Antes, o empresário tinha de antecipar o pagamento do imposto e deixar a mercadoria na prateleira. Isso comprometia o fluxo de caixa dos lojistas. Com alteração do regime, milhares de produtos que eram tributados na origem passaram a ter a arrecadação escalonada dentro cadeia comercial. “A tributação sobre esses 60 mil itens abrangidos será calculada sobre o real valor agregado aos produtos, torna-se menos imprecisa. Com isso, ganha também o consumidor, que pagará um preço mais justo por esses produtos”, informou o presidente da Federação das Indústrias do Estado do Paraná (Fiep), Carlos Valter Martins Pedro.

José Loureiro, presidente do Sindicato do Comércio Varejista de Ponta Grossa e secretário de Indústria Comércio e Qualificação Profissional do município, que também é empresário no setor, confirma que essa redução já está se refletindo em Ponta Grossa. Ele calcula que, de fato, a redução nos produtos incluídos poderá chegar a uma média de 10% a 15%.

Em um primeiro momento, Loureiro não acredita que haverá uma redução imediata, pelo fato de que os lojistas trabalham com estoques. “Quem tem estoque, pagou mais caro. Então é provável que o empresário vá fazer a média, e na hora que zerar os estoques, aplique o desconto integral. Pode ser que o consumidor não sinta diferença total agora, mas para frente vai sentir, porque o que faturar para frente já vai ser na nova regra”, explica Loureiro.

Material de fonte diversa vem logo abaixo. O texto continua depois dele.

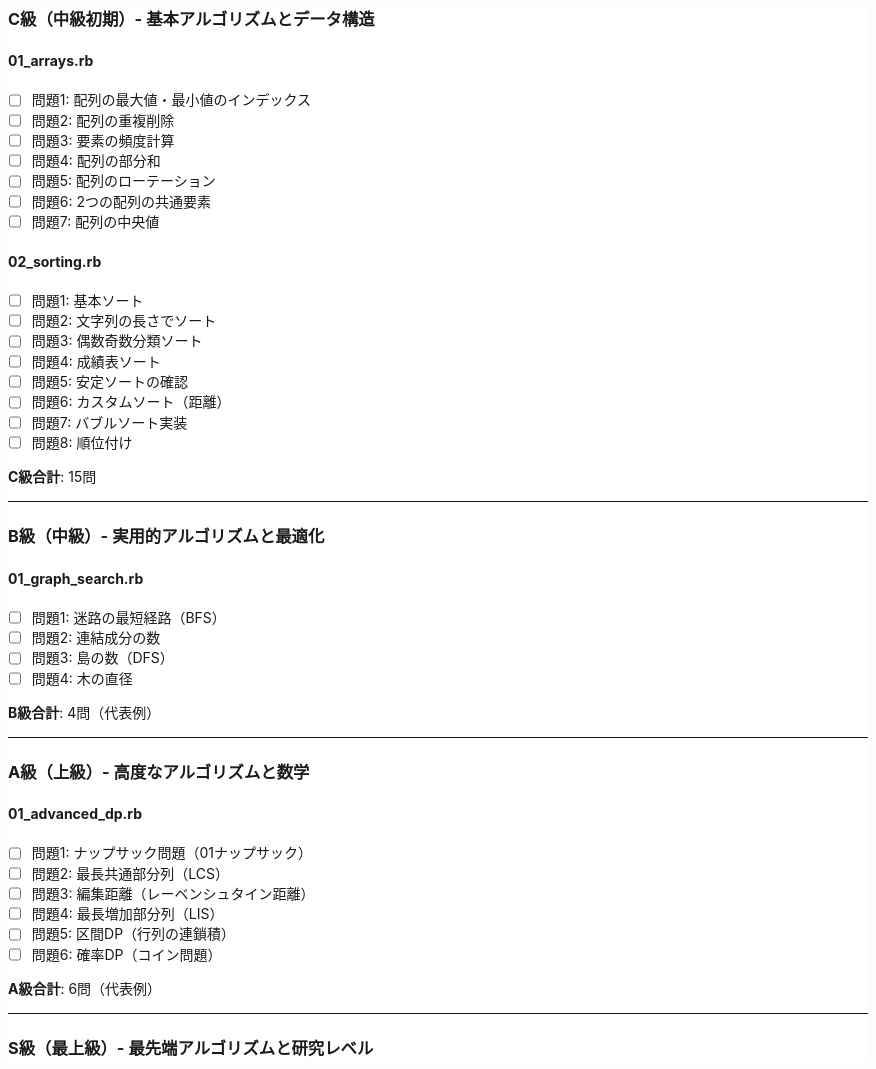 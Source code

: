 ### C級（中級初期）- 基本アルゴリズムとデータ構造

#### 01_arrays.rb
- [ ] 問題1: 配列の最大値・最小値のインデックス
- [ ] 問題2: 配列の重複削除
- [ ] 問題3: 要素の頻度計算
- [ ] 問題4: 配列の部分和
- [ ] 問題5: 配列のローテーション
- [ ] 問題6: 2つの配列の共通要素
- [ ] 問題7: 配列の中央値

#### 02_sorting.rb
- [ ] 問題1: 基本ソート
- [ ] 問題2: 文字列の長さでソート
- [ ] 問題3: 偶数奇数分類ソート
- [ ] 問題4: 成績表ソート
- [ ] 問題5: 安定ソートの確認
- [ ] 問題6: カスタムソート（距離）
- [ ] 問題7: バブルソート実装
- [ ] 問題8: 順位付け

**C級合計**: 15問

---

### B級（中級）- 実用的アルゴリズムと最適化

#### 01_graph_search.rb
- [ ] 問題1: 迷路の最短経路（BFS）
- [ ] 問題2: 連結成分の数
- [ ] 問題3: 島の数（DFS）
- [ ] 問題4: 木の直径

**B級合計**: 4問（代表例）

---

### A級（上級）- 高度なアルゴリズムと数学

#### 01_advanced_dp.rb
- [ ] 問題1: ナップサック問題（01ナップサック）
- [ ] 問題2: 最長共通部分列（LCS）
- [ ] 問題3: 編集距離（レーベンシュタイン距離）
- [ ] 問題4: 最長増加部分列（LIS）
- [ ] 問題5: 区間DP（行列の連鎖積）
- [ ] 問題6: 確率DP（コイン問題）

**A級合計**: 6問（代表例）

---

### S級（最上級）- 最先端アルゴリズムと研究レベル
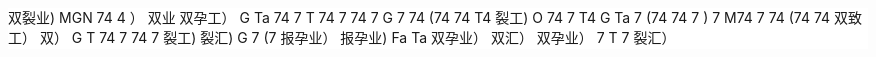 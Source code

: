 双裂业)
MGN
74
4
）
双业
双孕工）
G
Ta
74
7
T
74
7
74
7
G
7
74
(74
74
T4
裂工)
O
74
7
T4
G
Ta
7
(74
74
7
)
7
M74
7
74
(74
74
双致工）
双）
G
T
74
7
74
7
裂工)
裂汇)
G
7
(7
报孕业）
报孕业)
Fa
Ta
双孕业）
双汇）
双孕业）
7
T
7
裂汇）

Medida poderá ser ampliada

Segundo o vice-governador Darci Piana, a iniciativa do governo estadual beneficia diretamente os pequenos negócios num primeiro momento e a tendência é de que a medida seja estendida progressivamente para outros segmentos econômicos, conforme o desempenho da arrecadação. “A indústria sempre defendeu mudanças no regime de substituição tributária que, por antecipar a cobrança do ICMS, muitas vezes comprometia o fluxo de caixa das empresas”, disse o presidente da Fiep, acrescentando que o impacto efetivo da medida sobre a indústria deverá ser sentido nos próximos meses.